Fri Jan 9, 2015, 06:33 PM
Jan 2015

This art is stunning and the story behind the artist fascinating. I love art but know little of its history, I was a science major and took music appreciation instead of art appreciation. I need to take a class.

I love your posts and look forward to them!

Thanks again.

CTyankee

(63,912 posts)
2. You are so welcome! Glad I can help feed your art interest.
Fri Jan 9, 2015, 06:39 PM
Jan 2015

I very much love the early Italian Renaissance. I got hooked on that period first and then couldn't stop with my art addiction.

CaliforniaPeggy

(149,615 posts)
3. My dear CTyankee!
Fri Jan 9, 2015, 06:47 PM
Jan 2015

Ah, it must be Friday!

And here is your wonderful post on these amazing works and the artists. I always enjoy your posts so much, and today is no exception.

How lucky for us that the Pope allowed this amazing painter to continue painting and having sex! The world benefits when artists get to make their art.

K&R

CTyankee

(63,912 posts)
4. Yep, well, who knows what that Pope was up to...but I'm glad he was so, um, gracious
Fri Jan 9, 2015, 06:53 PM
Jan 2015

about the whole thing!

Lippi had a major influence on Botticelli, who actually was one of his apprentices. That head piece on the Madonna is exquisite and you can now look at Botticelli's wispy fabrics in a new light!

panader0

(25,816 posts)
7. Robert Browning:
Fri Jan 9, 2015, 07:45 PM
Jan 2015

Fra Lippo Lippi (poem)

From Wikipedia, the free encyclopedia




Fra Lippo Lippi is an 1855 dramatic monologue written by the Victorian poet Robert Browning. Throughout this poem, Browning depicts a 15th-century real-life painter, Filippo Lippi. The poem asks the question whether art should be true to life or an idealized image of life. The poem is written in blank verse, non-rhyming iambic pentameter.

A secondary theme of the dramatic monologue is the Church's influence on art. Although Fra Lippo paints real life pictures, it is the Church that requires him to redo much of it, instructing him to paint the soul, not the flesh. (Paint the soul, never mind the legs and arms!). Aside from the theme of the Church and its desires to change the way holiness is represented artistically, this poem also attempts to construct a way of considering the secular with the religious in terms of how a "holy" person can conduct his life. Questions of celibacy, church law, and the canon are considered as well by means of secondary characters

CTyankee

(63,912 posts)
12. Thank you. I will go back and read that. Another aspect of this marvelous art!
Fri Jan 9, 2015, 08:18 PM
Jan 2015

I love the way it keeps on creating other art, in this case literature!

 

Manifestor_of_Light

(21,046 posts)
8. I heard about that in Art History class in college.
Fri Jan 9, 2015, 07:49 PM
Jan 2015

The professor, Dr. Peter Wolfgang Guenther, explained about Fra Filippo Lippi and the beautiful young nun who was his model, and they produced Fra Filippino Lippi, who was also a great painter. We only heard the bare bones of the story. He didn't tell us that Fra Filippo, uh, liked women a whole lot in the first place.
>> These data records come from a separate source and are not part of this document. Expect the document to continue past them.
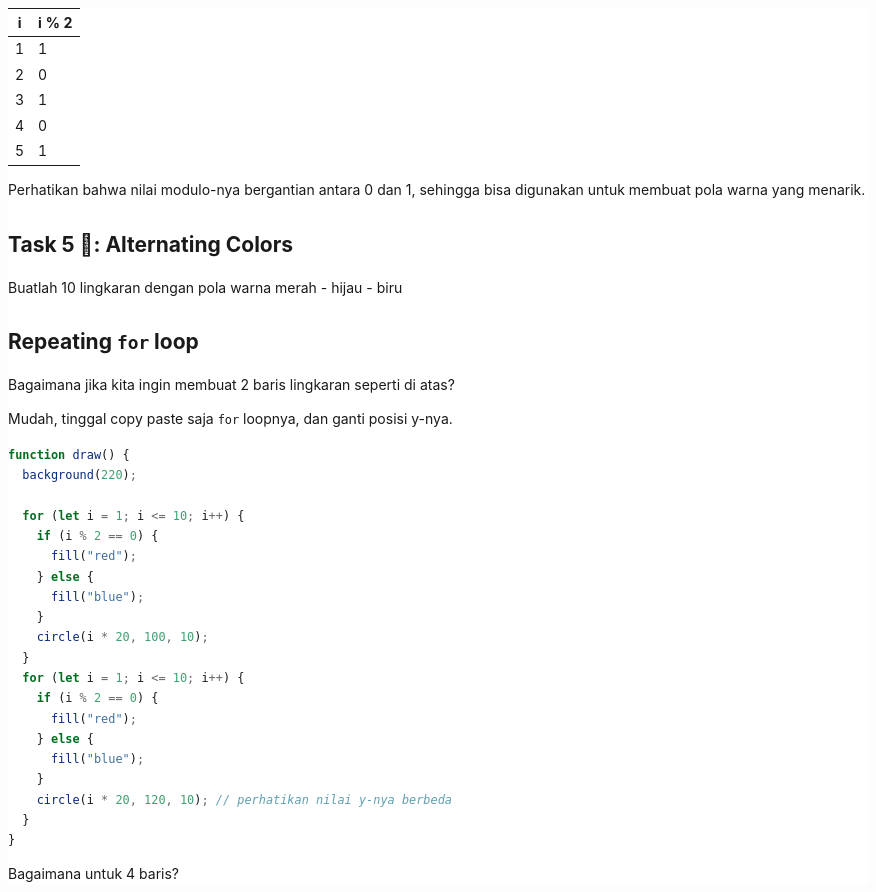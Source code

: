<iframe src="04-looping/6-modulo.html" width="400px" height="400px"></iframe>

| i   | i % 2 |
| --- | ----- |
| 1   | 1     |
| 2   | 0     |
| 3   | 1     |
| 4   | 0     |
| 5   | 1     |

Perhatikan bahwa nilai modulo-nya bergantian antara 0 dan 1, sehingga bisa digunakan untuk membuat pola warna yang menarik.

## Task 5 📝: Alternating Colors

Buatlah 10 lingkaran dengan pola warna merah - hijau - biru

<iframe src="04-looping/7-modulo-3.html" width="400px" height="400px"></iframe>

## Repeating `for` loop

Bagaimana jika kita ingin membuat 2 baris lingkaran seperti di atas?

Mudah, tinggal copy paste saja `for` loopnya, dan ganti posisi y-nya.

```javascript
function draw() {
  background(220);

  for (let i = 1; i <= 10; i++) {
    if (i % 2 == 0) {
      fill("red");
    } else {
      fill("blue");
    }
    circle(i * 20, 100, 10);
  }
  for (let i = 1; i <= 10; i++) {
    if (i % 2 == 0) {
      fill("red");
    } else {
      fill("blue");
    }
    circle(i * 20, 120, 10); // perhatikan nilai y-nya berbeda
  }
}
```

<iframe src="04-looping/8-2-loop.html" width="400px" height="400px"></iframe>

Bagaimana untuk 4 baris?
Thanks, CTYankee, for filling in with more details!!! Fascinating!!!

CTyankee

(63,912 posts)
10. what school was this? If it was religious, it might have been a problem, altho I
Fri Jan 9, 2015, 08:11 PM
Jan 2015

didn't have a problem with my Roman Catholic College with frank discussions of religion when I was getting my Master's.
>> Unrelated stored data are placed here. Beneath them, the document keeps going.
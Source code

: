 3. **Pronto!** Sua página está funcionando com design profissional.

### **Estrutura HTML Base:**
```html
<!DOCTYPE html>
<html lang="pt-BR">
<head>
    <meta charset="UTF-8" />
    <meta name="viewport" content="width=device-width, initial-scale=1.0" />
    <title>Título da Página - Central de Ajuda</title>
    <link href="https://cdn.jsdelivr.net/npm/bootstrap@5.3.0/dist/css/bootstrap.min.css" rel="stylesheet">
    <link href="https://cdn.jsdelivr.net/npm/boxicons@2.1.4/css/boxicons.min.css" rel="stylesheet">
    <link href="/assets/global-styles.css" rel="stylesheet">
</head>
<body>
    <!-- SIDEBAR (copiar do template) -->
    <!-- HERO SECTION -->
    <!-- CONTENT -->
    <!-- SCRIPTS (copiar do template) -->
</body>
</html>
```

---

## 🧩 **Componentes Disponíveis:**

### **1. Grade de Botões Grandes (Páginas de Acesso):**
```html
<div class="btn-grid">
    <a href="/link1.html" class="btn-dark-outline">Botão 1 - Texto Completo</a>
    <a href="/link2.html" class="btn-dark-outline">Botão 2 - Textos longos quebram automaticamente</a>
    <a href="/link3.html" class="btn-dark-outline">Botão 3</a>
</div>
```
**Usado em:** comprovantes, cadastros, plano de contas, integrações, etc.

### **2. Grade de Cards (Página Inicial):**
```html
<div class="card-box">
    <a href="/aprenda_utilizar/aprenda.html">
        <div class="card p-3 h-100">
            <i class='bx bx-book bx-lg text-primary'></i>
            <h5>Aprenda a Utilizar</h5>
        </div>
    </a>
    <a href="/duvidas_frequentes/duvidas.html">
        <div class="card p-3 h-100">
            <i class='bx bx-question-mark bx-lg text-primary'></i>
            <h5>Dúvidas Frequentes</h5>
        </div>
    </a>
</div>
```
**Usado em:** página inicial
I just love the back story on these two. It's a great tale. It shows up the folly of committing kids at a young age to religious orders because the families couldn't support all of them...the church had a place for them...kinda convenient...

 

Manifestor_of_Light

(21,046 posts)
11. It was a large state school.
Fri Jan 9, 2015, 08:16 PM
Jan 2015

University of Houston, with about 25,000 students when I went there. We discussed a lot of Gothic cathedrals. No doctrinal discussions.

Skidmore

(37,364 posts)
13. Thanks for yet another wonderful art history lesson.
Fri Jan 9, 2015, 08:22 PM
Jan 2015

Wonderfully detailed and packed with information, as usual. Now I'm off to see if I can find a recipe for those tasty looking sweets.

CTyankee

(63,912 posts)
16. Oh, the Pratese are really proud of their cantucci! It's like "you can't get this anywhere
Fri Jan 9, 2015, 08:27 PM
Jan 2015

else!" But do try to find cantucci. If you have an Italian market (we have several in New Haven...I am blessed), you will probably be able to find them. If not, well, try for the recipe. Good luck...you are brave...!

CTyankee

(63,912 posts)
17. well, there's the early Renaissance for you. More humanistic renderings of the Madonna
Fri Jan 9, 2015, 08:30 PM
Jan 2015

and the saints. They become real people in real time, not static and frozen as with the Gothic era that preceded them.

CTyankee

(63,912 posts)
19. Hey, thank YOU for stopping by!
Fri Jan 9, 2015, 08:39 PM
Jan 2015

Hope you'll look for my essays again. I do a few each month on whatever art subject I'm engrossed in at the time. It's fun!

Do you like art?

calimary

(81,264 posts)
23. I second that!
Fri Jan 9, 2015, 09:15 PM
Jan 2015

Studio art major - so I spent most of my college years either "painting" crazy "process pieces" (we had a pretty wild and iconoclastic art department and some real rebels among the painterly class) or playing radio at the campus FM station - where students ran the whole operation from janitorial to prime time jock to general manager-type. I LOVE these journeys into the "behind the canvas" back-stories, if you will. It just so magnificently enriches the image. Gives it life! Pumps the bloodstream of that piece, sparks its heartbeat, and inflates its lungs. F-A-S-C-I-N-A-T-I-N-G!!!! Reminds me of this fellow who founded "Artforum" magazine, Phil Leider and his art history class that was The BEST. So glad I was an art major because then I HAD TO be able to take the class, and it was so popular you'd wind up on a waiting list more often than you'd actually get in. My favorite! Especially when you got a chance to consider the "other" back-story - what was going on historically, culturally, economically, including conquests, invasions, migrations, and whatever else might have impacted that time.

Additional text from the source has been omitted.